Your task: Pull each line containing "what" from the data.

Items from a dataset:

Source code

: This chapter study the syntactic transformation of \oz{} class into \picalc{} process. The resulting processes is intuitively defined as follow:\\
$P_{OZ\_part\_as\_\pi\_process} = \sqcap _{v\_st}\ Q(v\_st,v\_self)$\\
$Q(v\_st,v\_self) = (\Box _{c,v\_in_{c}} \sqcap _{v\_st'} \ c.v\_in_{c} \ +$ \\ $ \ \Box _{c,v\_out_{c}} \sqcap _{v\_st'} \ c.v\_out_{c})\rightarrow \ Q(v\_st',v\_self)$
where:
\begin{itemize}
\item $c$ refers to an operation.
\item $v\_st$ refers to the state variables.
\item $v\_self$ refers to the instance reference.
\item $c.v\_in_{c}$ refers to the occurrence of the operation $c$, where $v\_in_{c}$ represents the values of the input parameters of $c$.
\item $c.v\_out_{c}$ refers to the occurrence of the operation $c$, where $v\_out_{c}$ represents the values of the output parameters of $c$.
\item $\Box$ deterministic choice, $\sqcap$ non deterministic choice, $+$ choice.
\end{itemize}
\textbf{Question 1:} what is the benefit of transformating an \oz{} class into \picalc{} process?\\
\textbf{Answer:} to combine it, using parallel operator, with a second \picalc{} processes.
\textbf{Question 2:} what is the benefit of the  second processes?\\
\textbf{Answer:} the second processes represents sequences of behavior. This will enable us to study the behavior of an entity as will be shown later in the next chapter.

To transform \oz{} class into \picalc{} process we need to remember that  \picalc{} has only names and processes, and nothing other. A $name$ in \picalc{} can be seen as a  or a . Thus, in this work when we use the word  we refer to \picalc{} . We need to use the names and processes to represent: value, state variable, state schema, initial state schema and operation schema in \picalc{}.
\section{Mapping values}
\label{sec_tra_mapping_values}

Written answer:
\textbf{Question 1:} what is the benefit of transformating an \oz{} class into \picalc{} process?\\
\textbf{Question 2:} what is the benefit of the  second processes?\\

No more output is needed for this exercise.